General advice loophole requires ‘IFA’ redefinition
The government’s proposed conflicted rem exemption for general advice providers is only feasible if a more “workable” definition of independent advice is implemented, according to the BFP.
In a submission to the FOFA Senate inquiry, the Boutique Financial Planners industry body – a sub-group of the FPA representing self-licensed firms of less than 20 authorised reps – called for a more sensible approach to the legal definition of the restricted term “independent”.
“While not in favour of any re-introduction of commission payments for investment and superannuation product sales, if it is to occur, it must be linked to the introduction of a workable legislative definition of independent financial advice so that consumers can properly identify whether they are dealing with an employee or agent of a financial product manufacturer or with a non-aligned professional financial planner,” said the submission, penned by BFP president Wayne Roggero.
“The BFP has always believed that the FSR regime introduced in 2004 contained a structural flaw in allowing financial product manufacturers (banks, insurers and super funds) to “dress up” the provision of information regarding their products, and the selling of their products by employees, agents, or authorised representatives licensed through AFSLs owned by them, as ‘advice’,” the submission reads.

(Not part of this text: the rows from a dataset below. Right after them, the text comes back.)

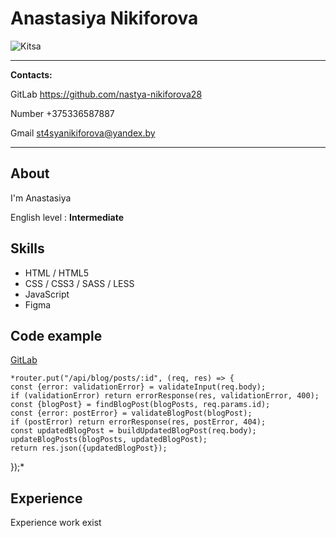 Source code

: Anastasiya Nikiforova
============

![Kitsa](./img/images.jpg)

-------------------     ----------------------------
__Contacts:__

GitLab                        https://github.com/nastya-nikiforova28

Number                        +375336587887

Gmail                         st4syanikiforova@yandex.by

-------------------     ----------------------------

About
---------
I'm Anastasiya

English level
:   **Intermediate**

Skills
---------
- HTML / HTML5
- CSS / CSS3 / SASS / LESS
- JavaScript
- Figma

Code example
---------
[GitLab](https://gitlab.com)

    *router.put("/api/blog/posts/:id", (req, res) => {
    const {error: validationError} = validateInput(req.body);
    if (validationError) return errorResponse(res, validationError, 400);
    const {blogPost} = findBlogPost(blogPosts, req.params.id);
    const {error: postError} = validateBlogPost(blogPost);
    if (postError) return errorResponse(res, postError, 404);
    const updatedBlogPost = buildUpdatedBlogPost(req.body);
    updateBlogPosts(blogPosts, updatedBlogPost);
    return res.json({updatedBlogPost});
});*


Experience
----------

Experience work exist
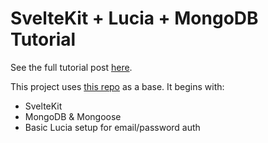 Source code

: # SvelteKit + Lucia + MongoDB Tutorial

See the full tutorial post [here](https://pivotdev.co.za/blog/add-user-auth-to-sveltekit-with-lucia-mongodb).

This project uses [this repo](https://github.com/SkepticMystic/sveltekit-lucia-mongo-tutorial) as a base. It begins with:

- SvelteKit
- MongoDB & Mongoose
- Basic Lucia setup for email/password auth
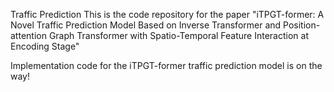 
Traffic Prediction
This is the code repository for the paper "iTPGT-former: A Novel Traffic Prediction Model Based on Inverse Transformer and Position-attention Graph Transformer with Spatio-Temporal Feature Interaction at Encoding Stage"

Implementation code for the iTPGT-former traffic prediction model is on the way!
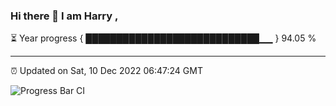 ### Hi there 👋 I am Harry , 

⏳ Year progress { ████████████████████████████▁▁ } 94.05 %

---

⏰ Updated on Sat, 10 Dec 2022 06:47:24 GMT

![Progress Bar CI](https://github.com/duykhang68/duykhang68/workflows/Progress%20Bar%20CI/badge.svg)
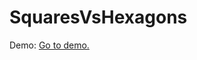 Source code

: # SquaresVsHexagons

Demo: [Go to demo.](http://uros.nikolic.95.s3-website.us-east-2.amazonaws.com/)
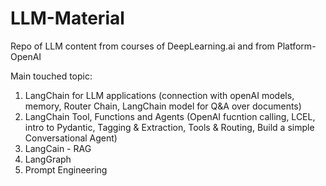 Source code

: # LLM-Material

Repo of LLM content from courses of DeepLearning.ai and from Platform-OpenAI

Main touched topic:

  1. LangChain for LLM applications (connection with openAI models, memory, Router Chain, LangChain model for Q&A over documents)
  2. LangChain Tool, Functions and Agents (OpenAI fucntion calling, LCEL, intro to Pydantic, Tagging & Extraction, Tools & Routing, Build a simple Conversational Agent)
  3. LangCain - RAG
  4. LangGraph
  5. Prompt Engineering 
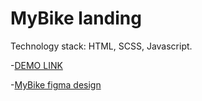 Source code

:# MyBike landing

  Technology stack: HTML, SCSS, Javascript.

  -[DEMO LINK](https://BrandonSunrise.github.io/MyBike-landing/)

  -[MyBike figma design](https://www.figma.com/file/NZQAIydtHo5QkINyGLHNcq/BIKE-New-Version?node-id=0%3A1&t=Pd9092h2WaTlWXGK-0)
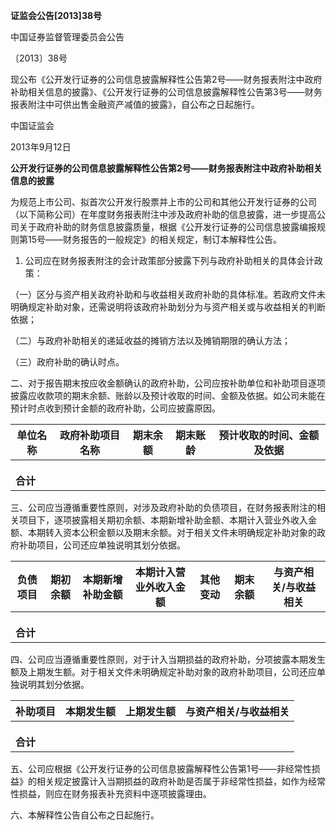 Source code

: **证监会公告[2013]38号**

中国证券监督管理委员会公告

〔2013〕38号

现公布《公开发行证券的公司信息披露解释性公告第2号——财务报表附注中政府补助相关信息的披露》、《公开发行证券的公司信息披露解释性公告第3号——财务报表附注中可供出售金融资产减值的披露》，自公布之日起施行。

中国证监会

2013年9月12日

**公开发行证券的公司信息披露解释性公告第2号——财务报表附注中政府补助相关信息的披露**

为规范上市公司、拟首次公开发行股票并上市的公司和其他公开发行证券的公司（以下简称公司）在年度财务报表附注中涉及政府补助的信息披露，进一步提高公司关于政府补助的财务信息披露质量，根据《公开发行证券的公司信息披露编报规则第15号——财务报告的一般规定》的相关规定，制订本解释性公告。

1.  公司应在财务报表附注的会计政策部分披露下列与政府补助相关的具体会计政策：

（一）区分与资产相关政府补助和与收益相关政府补助的具体标准。若政府文件未明确规定补助对象，还需说明将该政府补助划分为与资产相关或与收益相关的判断依据；

（二）与政府补助相关的递延收益的摊销方法以及摊销期限的确认方法；

（三）政府补助的确认时点。

二、对于报告期末按应收金额确认的政府补助，公司应按补助单位和补助项目逐项披露应收款项的期末余额、账龄以及预计收取的时间、金额及依据。如公司未能在预计时点收到预计金额的政府补助，公司应披露原因。

| 单位名称 | 政府补助项目名称 | 期末余额 | 期末账龄 | 预计收取的时间、金额及依据 |
|----------|------------------|----------|----------|----------------------------|
|          |                  |          |          |                            |
|          |                  |          |          |                            |
|          |                  |          |          |                            |
| **合计** |                  |          |          |                            |

三、公司应当遵循重要性原则，对涉及政府补助的负债项目，在财务报表附注的相关项目下，逐项披露相关期初余额、本期新增补助金额、本期计入营业外收入金额、本期转入资本公积金额以及期末余额。对于相关文件未明确规定补助对象的政府补助项目，公司还应单独说明其划分依据。

| 负债项目 | 期初余额 | 本期新增补助金额 | 本期计入营业外收入金额 | 其他 变动 | 期末 余额 | 与资产相关/与收益相关 |
|----------|----------|------------------|------------------------|-----------|-----------|-----------------------|
|          |          |                  |                        |           |           |                       |
|          |          |                  |                        |           |           |                       |
|          |          |                  |                        |           |           |                       |
| **合计** |          |                  |                        |           |           |                       |

四、公司应当遵循重要性原则，对于计入当期损益的政府补助，分项披露本期发生额及上期发生额。对于相关文件未明确规定补助对象的政府补助项目，公司还应单独说明其划分依据。

| 补助项目 | 本期发生额 | 上期发生额 | 与资产相关/与收益相关 |
|----------|------------|------------|-----------------------|
|          |            |            |                       |
|          |            |            |                       |
|          |            |            |                       |
| **合计** |            |            |                       |

五、公司应根据《公开发行证券的公司信息披露解释性公告第1号——非经常性损益》的相关规定披露计入当期损益的政府补助是否属于非经常性损益，如作为经常性损益，则应在财务报表补充资料中逐项披露理由。

六、本解释性公告自公布之日起施行。

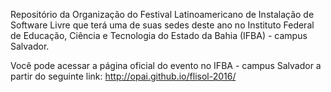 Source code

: Repositório da Organização do Festival Latinoamericano de Instalação de Software Livre que terá uma de suas sedes deste ano no Instituto Federal de Educação, Ciência e Tecnologia do Estado da Bahia (IFBA) - campus Salvador.

Você pode acessar a página oficial do evento no IFBA - campus Salvador a partir do seguinte link: http://opai.github.io/flisol-2016/
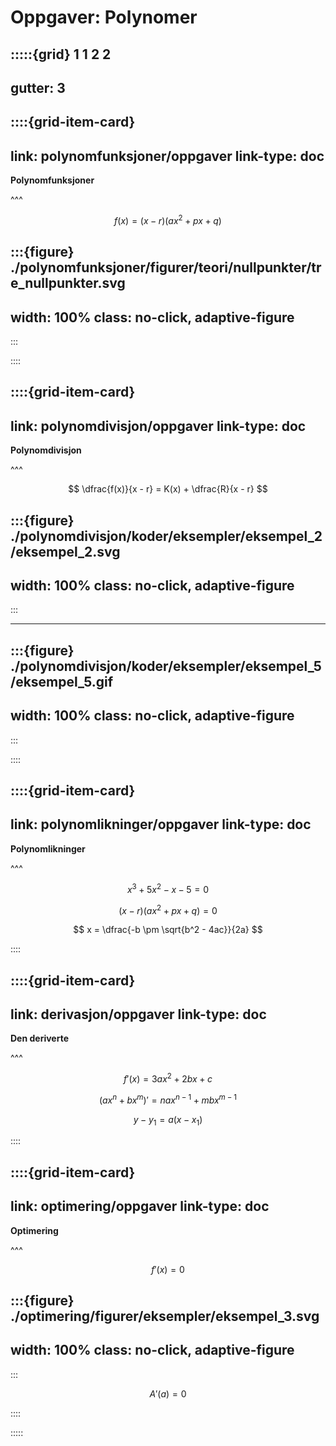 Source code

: # Oppgaver: Polynomer


:::::{grid} 1 1 2 2
---
gutter: 3
---

::::{grid-item-card}
---
link: polynomfunksjoner/oppgaver
link-type: doc
---
**Polynomfunksjoner**

^^^

$$
f(x) = (x - r)(ax^2 + px + q)
$$

:::{figure} ./polynomfunksjoner/figurer/teori/nullpunkter/tre_nullpunkter.svg
---
width: 100%
class: no-click, adaptive-figure
---
:::


::::


::::{grid-item-card}
---
link: polynomdivisjon/oppgaver
link-type: doc
---
**Polynomdivisjon**

^^^

$$
\dfrac{f(x)}{x - r} = K(x) + \dfrac{R}{x - r}
$$

:::{figure} ./polynomdivisjon/koder/eksempler/eksempel_2/eksempel_2.svg
---
width: 100%
class: no-click, adaptive-figure
---
:::

---

:::{figure} ./polynomdivisjon/koder/eksempler/eksempel_5/eksempel_5.gif
---
width: 100%
class: no-click, adaptive-figure
---
:::



::::


::::{grid-item-card}
---
link: polynomlikninger/oppgaver
link-type: doc
---
**Polynomlikninger**

^^^

$$
x^3 + 5x^2 - x - 5 = 0
$$


$$
(x - r)(ax^2 + px + q) = 0
$$


$$
x = \dfrac{-b \pm \sqrt{b^2 - 4ac}}{2a}
$$

::::


::::{grid-item-card}
---
link: derivasjon/oppgaver
link-type: doc
---
**Den deriverte**

^^^

$$
f'(x) = 3ax^2 + 2bx + c
$$

$$
(ax^n + bx^m)' = nax^{n-1} + mbx^{m-1}
$$

$$
y - y_1 = a(x - x_1)
$$

::::


::::{grid-item-card}
---
link: optimering/oppgaver
link-type: doc
---
**Optimering**

^^^

$$
f'(x) = 0
$$

:::{figure} ./optimering/figurer/eksempler/eksempel_3.svg
---
width: 100%
class: no-click, adaptive-figure
---
:::

$$
A'(a) = 0
$$

::::


:::::











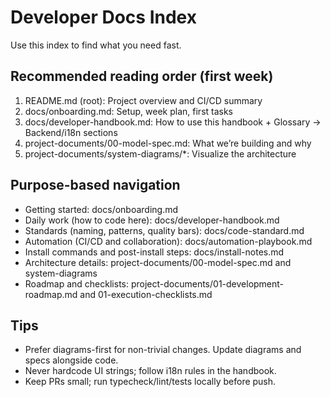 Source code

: # Developer Docs Index

Use this index to find what you need fast.

## Recommended reading order (first week)
1. README.md (root): Project overview and CI/CD summary
2. docs/onboarding.md: Setup, week plan, first tasks
3. docs/developer-handbook.md: How to use this handbook + Glossary → Backend/i18n sections
4. project-documents/00-model-spec.md: What we’re building and why
5. project-documents/system-diagrams/*: Visualize the architecture

## Purpose-based navigation
- Getting started: docs/onboarding.md
- Daily work (how to code here): docs/developer-handbook.md
- Standards (naming, patterns, quality bars): docs/code-standard.md
- Automation (CI/CD and collaboration): docs/automation-playbook.md
- Install commands and post-install steps: docs/install-notes.md
- Architecture details: project-documents/00-model-spec.md and system-diagrams
- Roadmap and checklists: project-documents/01-development-roadmap.md and 01-execution-checklists.md

## Tips
- Prefer diagrams-first for non-trivial changes. Update diagrams and specs alongside code.
- Never hardcode UI strings; follow i18n rules in the handbook.
- Keep PRs small; run typecheck/lint/tests locally before push.
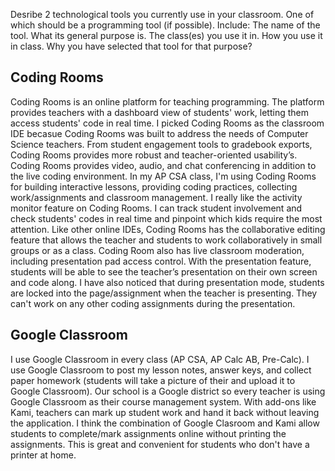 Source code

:Desribe 2 technological tools you currently use in your classroom. One of which should be a programming tool (if possible). Include:
The name of the tool.
What its general purpose is.
The class(es) you use it in.
How you use it in class.
Why you have selected that tool for that purpose?

## Coding Rooms 
Coding Rooms is an online platform for teaching programming. The platform provides teachers with a dashboard view of students' work, letting them access students' code in real time. I picked Coding Rooms as the classroom IDE becasue Coding Rooms was built to address the needs of Computer Science teachers. From student engagement tools to gradebook exports, Coding Rooms provides more robust and teacher-oriented usability’s. Coding Rooms provides video, audio, and chat conferencing in addition to the live coding environment. In my AP CSA class, I'm using Coding Rooms for building interactive lessons, providing coding practices, collecting work/assignments and classroom management. I really like the activity monitor feature on Coding Rooms. I can track student involvement and check students' codes in real time and pinpoint which kids require the most attention. Like other online IDEs, Coding Rooms has the collaborative editing feature that allows the teacher and students to work collaboratively in small groups or as a class. Coding Room also has live classroom moderation, including presentation pad access control. With the presentation feature, students will be able to see the teacher’s presentation on their own screen and code along. I have also noticed that during presentation mode, students are locked into the page/assignment when the teacher is presenting. They can't work on any other coding assignments during the presentation. 


## Google Classroom
I use Google Classroom in every class (AP CSA, AP Calc AB, Pre-Calc). I use Google Classroom to post my lesson notes, answer keys, and collect paper homework (students will take a picture of their and upload it to Google Classroom). Our school is a Google district so every teacher is using Google Classroom as their course management system. With add-ons like Kami, teachers can mark up student work and hand it back without leaving the application. I think the combination of Google Clasroom and Kami allow students to complete/mark assignments online without printing the assignments. This is great and convenient for students who don't have a printer at home.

The lobby group states it will not support the proposed exemption unless there are additional amendments to ensure that licensee ownership is “fully disclosed” on all marketing materials – as was the norm pre-FSR – and/or a “clear distinction” is made between “financial product sales people” – in which the BFP includes “representatives of AFSLs owned by product manufacturers” – and “non-aligned, independently-owned financial advisory businesses”.